We present a combined genetic perturbation, scRNA-seq strategy to functionally dissect mammalian embryogenesis. Our platform is designed to understand complex mutant phenotypes comprehensively, both anatomically and molecularly, and to account for natural variation, which may be fundamental to a given developmental process. We investigated a number of key epigenetic regulators that produce lethal post-gastrulation phenotypes but have been difficult to characterize in full because they are presumed to buffer differentiation across many contexts. Using this approach, we confirm that core PRCs largely function cooperatively to counteract an otherwise innate mesodermal bias and safeguard neural regulator induction within the early ectoderm. However, PRC2 mutants exhibit somewhat greater severity that includes the overproduction of PGCs, broad destabilization of a shared PGC/pluripotency subnetwork, and failure to establish several key epigenetic features within the Xecto. Additional work will be necessary to fully resolve the interactions between these and other regulators as they coordinate morphogenesis.

We believe that our approach is highly tractable and may be expanded to address these and other questions, including the simultaneous disruption of multiple genes to explore epistasis or redundancy and conditional strategies to infer temporal, lineage, maternal, or non-autonomous effects38. Integrating molecular lineage recording strategies will contribute additional layers regarding how progenitor fields become altered without epigenetic supervision16. Finally, the ability to measure multiple parameters across replicates will provide insight into the robustness of developmental encoding: how these indeterminate processes reliably reproduce an identical body plan. Cumulatively, these strategies may ultimately yield a complete description of the interactions between genetic and epigenetic mechanisms that govern ontogeny.

Materials and Methods

Embryo generation

Protocols are adapted from those described previously40. Briefly, B6D2F1 strain female mice (age 6–8 weeks, Jackson labs) were superovulated by serial injection of Pregnant Mare Serum Gonadotropin (5IU per mouse, Prospec Protein Specialists) followed by Human Chorionic Gonadotropin (5IU, Millipore) 46 hours later. 12–14 hours after priming, MII stage oocytes were isolated in M2 media supplemented with hyaluronidase (Millipore) and stored in 25 μl drops of pre-gassed KSOM with ½ amino acids (Millipore) under mineral oil (Irvine Scientific). Zygotes were generated by piezo-actuated intracytoplasmic sperm injection (ICSI) as previously described41 using thawed B6/CAST F1 strain sperm in batches of 30–50 oocytes and standard micromanipulation equipment, including a Hamilton Thorne XY Infrared laser, Eppendorf Transferman NK2 and Patchman NP2 micromanipulators, and a Nikon Ti-U inverted microscope. Alternatively, for material subjected to whole genome bisulfite sequencing (WGBS), which does not require SNP-based analysis, hormone primed females were mated overnight with B6D2F1 males (age 2–12 months, Jackson labs) and zygotes were isolated as described above for oocytes.

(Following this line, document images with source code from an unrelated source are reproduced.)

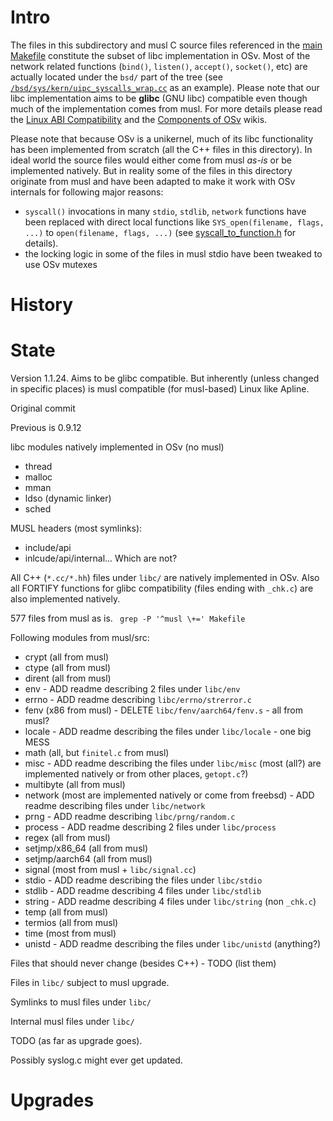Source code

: # Intro
The files in this subdirectory and musl C source files referenced in the [main Makefile](/Makefile) constitute the subset of libc implementation in OSv. Most of the network related functions (`bind()`, `listen()`, `accept()`, `socket()`, etc) are actually located under the `bsd/` part of the tree (see  [`/bsd/sys/kern/uipc_syscalls_wrap.cc`](/bsd/sys/kern/uipc_syscalls_wrap.cc) as an example). Please note that our libc implementation aims to be **glibc** (GNU libc) compatible even though much of the implementation comes from musl. For more details please read the [Linux ABI Compatibility](https://github.com/cloudius-systems/osv/wiki/OSv-Linux-ABI-Compatibility) and the [Components of OSv](https://github.com/cloudius-systems/osv/wiki/Components-of-OSv) wikis.

Please note that because OSv is a unikernel, much of its libc functionality has been implemented from scratch (all the C++ files in this directory). In ideal world the source files would either come from musl *as-is* or be implemented natively. But in reality some of the files in this directory originate from musl and have been adapted to make it work with OSv internals for following major reasons:
* `syscall()` invocations in many `stdio`, `stdlib`, `network` functions have been replaced with direct local functions like `SYS_open(filename, flags, ...)` to `open(filename, flags, ...)` (see [syscall_to_function.h](libc/syscall_to_function.h) for details).
* the locking logic in some of the files in musl stdio have been tweaked to use OSv mutexes

# History

# State

Version 1.1.24. Aims to be glibc compatible. But inherently (unless changed in specific places) is musl compatible (for musl-based) Linux like Apline.

Original commit

Previous is 0.9.12

libc modules natively implemented in OSv (no musl)
* thread
* malloc
* mman
* ldso (dynamic linker)
* sched

MUSL headers (most symlinks):
* include/api
* inlcude/api/internal...
Which are not?

All C++ (`*.cc/*.hh`) files under `libc/` are natively implemented in OSv. Also all FORTIFY functions for glibc compatibility (files ending with `_chk.c`) are also implemented natively.

577 files from musl as is.
``` grep -P '^musl \+=' Makefile```

Following modules from musl/src:

* crypt (all from musl)
* ctype (all from musl)
* dirent (all from musl)
* env - ADD readme describing 2 files under `libc/env`
* errno - ADD readme describing `libc/errno/strerror.c`
* fenv (x86 from musl) - DELETE `libc/fenv/aarch64/fenv.s` - all from musl?
* locale - ADD readme describing the files under `libc/locale` - one big MESS
* math (all, but `finitel.c` from musl)
* misc - ADD readme describing the files under `libc/misc` (most (all?) are implemented natively or from other places, `getopt.c`?)
* multibyte (all from musl)
* network (most are implemented natively or come from freebsd) - ADD readme describing files under `libc/network`
* prng - ADD readme describing `libc/prng/random.c`
* process - ADD readme describing 2 files under `libc/process`
* regex (all from musl)
* setjmp/x86_64 (all from musl)
* setjmp/aarch64 (all from musl)
* signal (most from musl + `libc/signal.cc`)
* stdio - ADD readme describing the files under `libc/stdio` 
* stdlib - ADD readme describing 4 files under `libc/stdlib` 
* string - ADD readme describing 4 files under `libc/string` (non `_chk.c`)
* temp (all from musl)
* termios (all from musl)
* time (most from musl)
* unistd - ADD readme describing the files under `libc/unistd` (anything?)

Files that should never change (besides C++) - TODO (list them)

Files in `libc/` subject to musl upgrade.

Symlinks to musl files under `libc/`

Internal musl files under `libc/`

TODO (as far as upgrade goes).

Possibly syslog.c might ever get updated.

# Upgrades
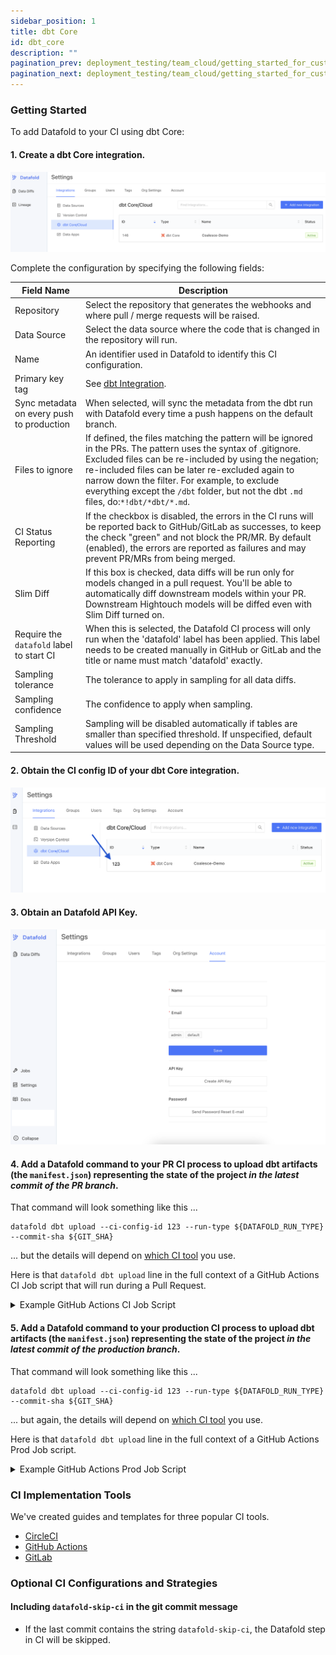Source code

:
 ```yaml
---
sidebar_position: 1
title: dbt Core
id: dbt_core
description: ""
pagination_prev: deployment_testing/team_cloud/getting_started_for_customers/source_control
pagination_next: deployment_testing/team_cloud/getting_started_for_customers/data_apps
---
```


### Getting Started

To add Datafold to your CI using dbt Core:

#### 1. Create a dbt Core integration.
![](../../../../../static/img/dbt_core_integration.png)

Complete the configuration by specifying the following fields:

| Field Name      | Description |
| ----------- | ----------- |
| Repository | Select the repository that generates the webhooks and where pull / merge requests will be raised. |
| Data Source | Select the data source where the code that is changed in the repository will run.|
| Name | An identifier used in Datafold to identify this CI configuration. |
| Primary key tag | See [dbt Integration](/guides/dbt_advanced_configs#tag-primary-keys). |
| Sync metadata on every push to production | When selected, will sync the metadata from the dbt run with Datafold every time a push happens on the default branch.|
| Files to ignore | If defined, the files matching the pattern will be ignored in the PRs. The pattern uses the syntax of .gitignore. Excluded files can be re-included by using the negation; re-included files can be later re-excluded again to narrow down the filter. For example, to exclude everything except the `/dbt` folder, but not the dbt `.md` files, do:`*!dbt/*dbt/*.md`. |
| CI Status Reporting | If the checkbox is disabled, the errors in the CI runs will be reported back to GitHub/GitLab as successes, to keep the check "green" and not block the PR/MR. By default (enabled), the errors are reported as failures and may prevent PR/MRs from being merged. |
| Slim Diff | If this box is checked, data diffs will be run only for models changed in a pull request. You'll be able to automatically diff downstream models within your PR. Downstream Hightouch models will be diffed even with Slim Diff turned on. |
| Require the `datafold` label to start CI | When this is selected, the Datafold CI process will only run when the 'datafold' label has been applied. This label needs to be created manually in GitHub or GitLab and the title or name must match 'datafold' exactly. |
| Sampling tolerance | The tolerance to apply in sampling for all data diffs. |
| Sampling confidence | The confidence to apply when sampling. |
| Sampling Threshold | Sampling will be disabled automatically if tables are smaller than specified threshold. If unspecified, default values will be used depending on the Data Source type. |

#### 2. Obtain the CI config ID of your dbt Core integration.
![](../../../../../static/img/dbt_core_ci_config_id.png)

#### 3. Obtain an Datafold API Key.
![](../../../../../static/img/api_key.png)

#### 4. Add a Datafold command to your PR CI process to upload dbt artifacts (the `manifest.json`) representing the state of the project _in the latest commit of the PR branch_.

That command will look something like this ...

```
datafold dbt upload --ci-config-id 123 --run-type ${DATAFOLD_RUN_TYPE} --commit-sha ${GIT_SHA}
```

... but the details will depend on [which CI tool](#ci-implementation-tools) you use.

Here is that `datafold dbt upload` line in the full context of a GitHub Actions CI Job script that will run during a Pull Request.

<details>
  <summary>Example GitHub Actions CI Job Script</summary>

```yaml
name: dbt staging

# Run this job when a commit is pushed to any branch except main/master
on:
  pull_request:
  push:
    branches:
      - '!main' # or '!master'

jobs:
  run:
    # This is the docker image used for the CI container
    runs-on: ubuntu-20.04

    steps:
        # Pull code from the Github repo into the container
      - name: checkout
        uses: actions/checkout@v2

        # Install Python 3.9 (required to run dbt)
      - uses: actions/setup-python@v2
        with:
          python-version: '3.9'

        # Install Python packages defined in requirements.txt (dbt and dependencies)
      - name: install requirements
        run: pip install -q -r requirements.txt

        # Install dbt packages defined in packages.yml
      - name: dbt deps
        run: dbt deps

        # Retrieve the PR number and set it to the variable findPR
      - name: Find Current Pull Request
        uses: jwalton/gh-find-current-pr@v1.3.0
        id: findPR

        # Run and test all dbt models
      - name: dbt build
        run: dbt build --profiles-dir ./
        env:
          # Secrets are pulled from the Github Actions secrets setting
          # See: https://docs.github.com/en/actions/security-guides/encrypted-secrets
          # The findPR variable from the previous step is used to create a schema for the current PR 
          SNOWFLAKE_ACCOUNT: ${{ secrets.SNOWFLAKE_ACCOUNT }}
          SNOWFLAKE_USER: ${{ secrets.SNOWFLAKE_USER }}
          SNOWFLAKE_PASSWORD: ${{ secrets.SNOWFLAKE_PASSWORD }}
          SNOWFLAKE_ROLE: ${{ secrets.SNOWFLAKE_ROLE }}
          SNOWFLAKE_SCHEMA: "${{ format('{0}_{1}', 'PR_NUM', steps.findPr.outputs.pr) }}"

      - name: submit artifacts to datafold
        run: |
          set -ex
          datafold dbt upload --ci-config-id <datafold_ci_config_id> --run-type ${DATAFOLD_RUN_TYPE} --commit-sha ${GIT_SHA}
        # The <datafold_ci_config_id> value can be obtained from the Datafold application: Settings > Integrations > dbt Core/Cloud > the ID column
        env:
          DATAFOLD_APIKEY: ${{ secrets.DATAFOLD_APIKEY }}
          DATAFOLD_RUN_TYPE: "${{ 'pull_request' }}"
          GIT_SHA: "${{ github.event.pull_request.head.sha }}"
```

</details>

#### 5. Add a Datafold command to your production CI process to upload dbt artifacts (the `manifest.json`) representing the state of the project _in the latest commit of the production branch_.

That command will look something like this ...

```
datafold dbt upload --ci-config-id 123 --run-type ${DATAFOLD_RUN_TYPE} --commit-sha ${GIT_SHA}
```

... but again, the details will depend on [which CI tool](#ci-implementation-tools) you use.

Here is that `datafold dbt upload` line in the full context of a GitHub Actions Prod Job script.

<details>
  <summary>Example GitHub Actions Prod Job Script</summary>
 

```yaml
name: dbt prod

on:
  push: # Run the job on push to the main branch
    branches:
      - main # or master
  schedule: # Run the job daily at 2AM
    - cron: '0 2 * * *'

jobs:
  run:
    # This is the docker image used for the CI container
    runs-on: ubuntu-20.04

    steps:
        # Pull code from your Github repo into the container
      - name: checkout
        uses: actions/checkout@v2

        # Install Python 3.9 (required to run dbt)
      - uses: actions/setup-python@v2
        with:
          python-version: '3.9'

        # Install Python packages defined in requirements.txt (dbt and dependencies)
      - name: install requirements
        run: pip install -q -r requirements.txt

        # Install dbt packages defined in packages.yml
      - name: dbt deps
        run: dbt deps

        # Run and test dbt models
      - name: dbt build
        run: dbt build --full-refresh --profiles-dir ./
        env:
          # Secrets are pulled from the Github Actions secrets setting
          # See: https://docs.github.com/en/actions/security-guides/encrypted-secrets
          SNOWFLAKE_ACCOUNT: ${{ secrets.SNOWFLAKE_ACCOUNT }}
          SNOWFLAKE_USER: ${{ secrets.SNOWFLAKE_USER }}
          SNOWFLAKE_PASSWORD: ${{ secrets.SNOWFLAKE_PASSWORD }}
          SNOWFLAKE_ROLE: ${{ secrets.SNOWFLAKE_ROLE }}
          SNOWFLAKE_SCHEMA: "${{ '<YOUR_PROD_SCHEMA>' }}" # Replace `<YOUR_PROD_SCHEMA>` with the name of your production schema.

        # Use the Datafold sdk to create a diff and write results to the PR.
      - name: submit artifacts to datafold
        run: |
          set -ex
          datafold dbt upload --ci-config-id <datafold_ci_config_id> --run-type ${DATAFOLD_RUN_TYPE} --commit-sha ${GIT_SHA}
        # The <datafold_ci_config_id> value can be obtained from the Datafold application: Settings > Integrations > dbt Core/Cloud > the ID column
        env:
          DATAFOLD_APIKEY: ${{ secrets.DATAFOLD_APIKEY }}
          DATAFOLD_RUN_TYPE: "${{ 'production' }}"
          GIT_SHA: "${{ github.ref == 'refs/heads/master' && github.sha }}" # or refs/heads/main
```



</details>

### CI Implementation Tools

We've created guides and templates for three popular CI tools.

- [CircleCI](./dbt_core/circleci)
- [GitHub Actions](./dbt_core/github_actions)
- [GitLab](./dbt_core/gitlab_ci)

### Optional CI Configurations and Strategies

#### Including `datafold-skip-ci` in the git commit message

* If the last commit contains the string `datafold-skip-ci`, the Datafold step in CI will be skipped.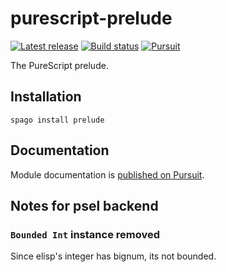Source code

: # purescript-prelude

[![Latest release](http://img.shields.io/github/release/purescript/purescript-prelude.svg)](https://github.com/purescript/purescript-prelude/releases)
[![Build status](https://github.com/purescript/purescript-prelude/workflows/CI/badge.svg?branch=master)](https://github.com/purescript/purescript-prelude/actions?query=workflow%3ACI+branch%3Amaster)
[![Pursuit](https://pursuit.purescript.org/packages/purescript-prelude/badge)](https://pursuit.purescript.org/packages/purescript-prelude)

The PureScript prelude.

## Installation

```
spago install prelude
```

## Documentation

Module documentation is [published on Pursuit](http://pursuit.purescript.org/packages/purescript-prelude).

## Notes for psel backend

### `Bounded Int` instance removed

Since elisp's integer has bignum, its not bounded.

For zygotic disruption, pronuclear stage 3 (PN3) zygotes were recovered after ~6 hours of incubation and injected with a cocktail consisting of 200 ng/μl Cas9 mRNA and a 100 ng/μl equimolar ratio of 3–4 single guide RNAs (sgRNAs) targeting different exons of an epigenetic regulator gene locus (designed using ChopChop42 and IDT’s CRISPR-Cas9 guide RNA checker as described previously24, see Supplementary Table 10). Preferentially, targeted exons were chosen to be located towards the 5’end and to be shared across isoforms. At ~84 hours postfertilization, cavitated blastocysts were transferred into the uterine horns of pseudopregnant CD-1 strain females (25–35g, Charles River) generated by mating with Vasectomized SW strain males (Taconic), which results in a 24 hour offset in gestational time to accommodate implantation.

B6/CAST F1 mice were generated in house by breeding C57BL/6J strain female mice with CAST/EiJ strain males. Swimming sperm were isolated from the caudal epididymis for males (> 2 months of age) in M2 media (Millipore), decapitated by brief pulse sonication in a Branson Sonifier with double stepped tip (Branson), and stored in –40°C in 25 μl aliquots for use within 6 months to a year of collection. Cas9 mRNA and sgRNAs were in vitro transcribed using the mMESSAGE mMACHINE® T7 Ultra or MEGAshortscript® Kits (Thermo Fisher), purified using the RNA clean and concentrator kit (Zymogen), and resuspended in injection buffer (5 mM Tris buffer, 0.1 mM EDTA, pH = 7.4).

All procedures have been performed in our specialized facility, followed all relevant animal welfare guidelines and regulations, and were approved by Harvard University IACUC protocol (#28–21) and the Max Planck Institute for Molecular Genetics (G0247/13-SGr1).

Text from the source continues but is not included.